→ Task prompt: The data below holds a line containing "Although it's not" and a line containing "All of the other"; please quote exactly those two lines and every line between them, and nothing else.

Segment Start: Data to use

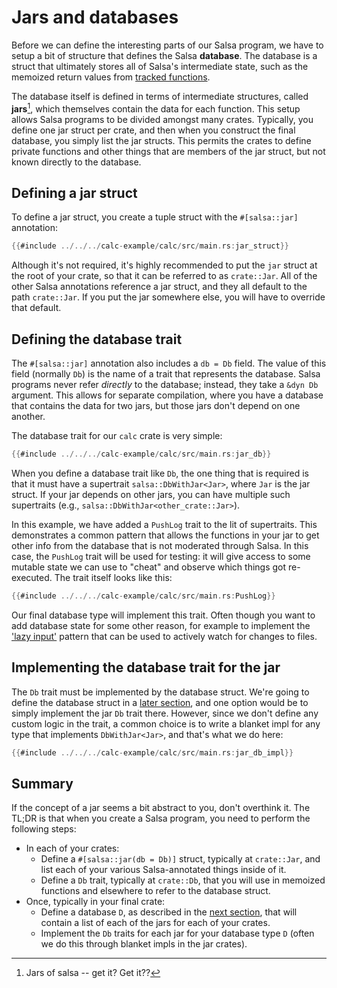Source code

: # Jars and databases

Before we can define the interesting parts of our Salsa program, we have to setup a bit of structure that defines the Salsa **database**.
The database is a struct that ultimately stores all of Salsa's intermediate state, such as the memoized return values from [tracked functions].

[tracked functions]: ../overview.md#tracked-functions

The database itself is defined in terms of intermediate structures, called **jars**[^jar], which themselves contain the data for each function.
This setup allows Salsa programs to be divided amongst many crates.
Typically, you define one jar struct per crate, and then when you construct the final database, you simply list the jar structs.
This permits the crates to define private functions and other things that are members of the jar struct, but not known directly to the database.

[^jar]: Jars of salsa -- get it? Get it??[^java]

[^java]: OK, maybe it also brings to mind Java `.jar` files, but there's no real relationship. A jar is just a Rust struct, not a packaging format.

## Defining a jar struct

To define a jar struct, you create a tuple struct with the `#[salsa::jar]` annotation:

```rust
{{#include ../../../calc-example/calc/src/main.rs:jar_struct}}
```

Although it's not required, it's highly recommended to put the `jar` struct at the root of your crate, so that it can be referred to as `crate::Jar`.
All of the other Salsa annotations reference a jar struct, and they all default to the path `crate::Jar`. 
If you put the jar somewhere else, you will have to override that default.

## Defining the database trait

The `#[salsa::jar]` annotation also includes a `db = Db` field. 
The value of this field (normally `Db`) is the name of a trait that represents the database.
Salsa programs never refer *directly* to the database; instead, they take a `&dyn Db` argument.
This allows for separate compilation, where you have a database that contains the data for two jars, but those jars don't depend on one another.

The database trait for our `calc` crate is very simple:

```rust
{{#include ../../../calc-example/calc/src/main.rs:jar_db}}
```

When you define a database trait like `Db`, the one thing that is required is that it must have a supertrait `salsa::DbWithJar<Jar>`,
where `Jar` is the jar struct. If your jar depends on other jars, you can have multiple such supertraits (e.g., `salsa::DbWithJar<other_crate::Jar>`).

In this example, we have added a `PushLog` trait to the lit of supertraits.
This demonstrates a common pattern that allows the functions in your jar to get other info from the database that is not moderated through Salsa.
In this case, the `PushLog` trait will be used for testing: 
it will give access to some mutable state we can use to "cheat" and observe which things got re-executed.
The trait itself looks like this:

```rust
{{#include ../../../calc-example/calc/src/main.rs:PushLog}}
```

Our final database type will implement this trait.
Often though you want to add database state for some other reason, 
for example to implement the ['lazy input'](../common_patterns/on_demand_inputs.md) pattern that can be used to actively watch for changes to files.

## Implementing the database trait for the jar

The `Db` trait must be implemented by the database struct.
We're going to define the database struct in a [later section](./db.md),
and one option would be to simply implement the jar `Db` trait there.
However, since we don't define any custom logic in the trait,
a common choice is to write a blanket impl for any type that implements `DbWithJar<Jar>`,
and that's what we do here:

```rust
{{#include ../../../calc-example/calc/src/main.rs:jar_db_impl}}
```

## Summary

If the concept of a jar seems a bit abstract to you, don't overthink it. The TL;DR is that when you create a Salsa program, you need to perform the following steps:

- In each of your crates:
  - Define a `#[salsa::jar(db = Db)]` struct, typically at `crate::Jar`, and list each of your various Salsa-annotated things inside of it.
  - Define a `Db` trait, typically at `crate::Db`, that you will use in memoized functions and elsewhere to refer to the database struct.
- Once, typically in your final crate:
  - Define a database `D`, as described in the [next section](./db.md), that will contain a list of each of the jars for each of your crates.
  - Implement the `Db` traits for each jar for your database type `D` (often we do this through blanket impls in the jar crates).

Segment End: Data to use

→ Solved problem:
Although it's not required, it's highly recommended to put the `jar` struct at the root of your crate, so that it can be referred to as `crate::Jar`.
All of the other Salsa annotations reference a jar struct, and they all default to the path `crate::Jar`. 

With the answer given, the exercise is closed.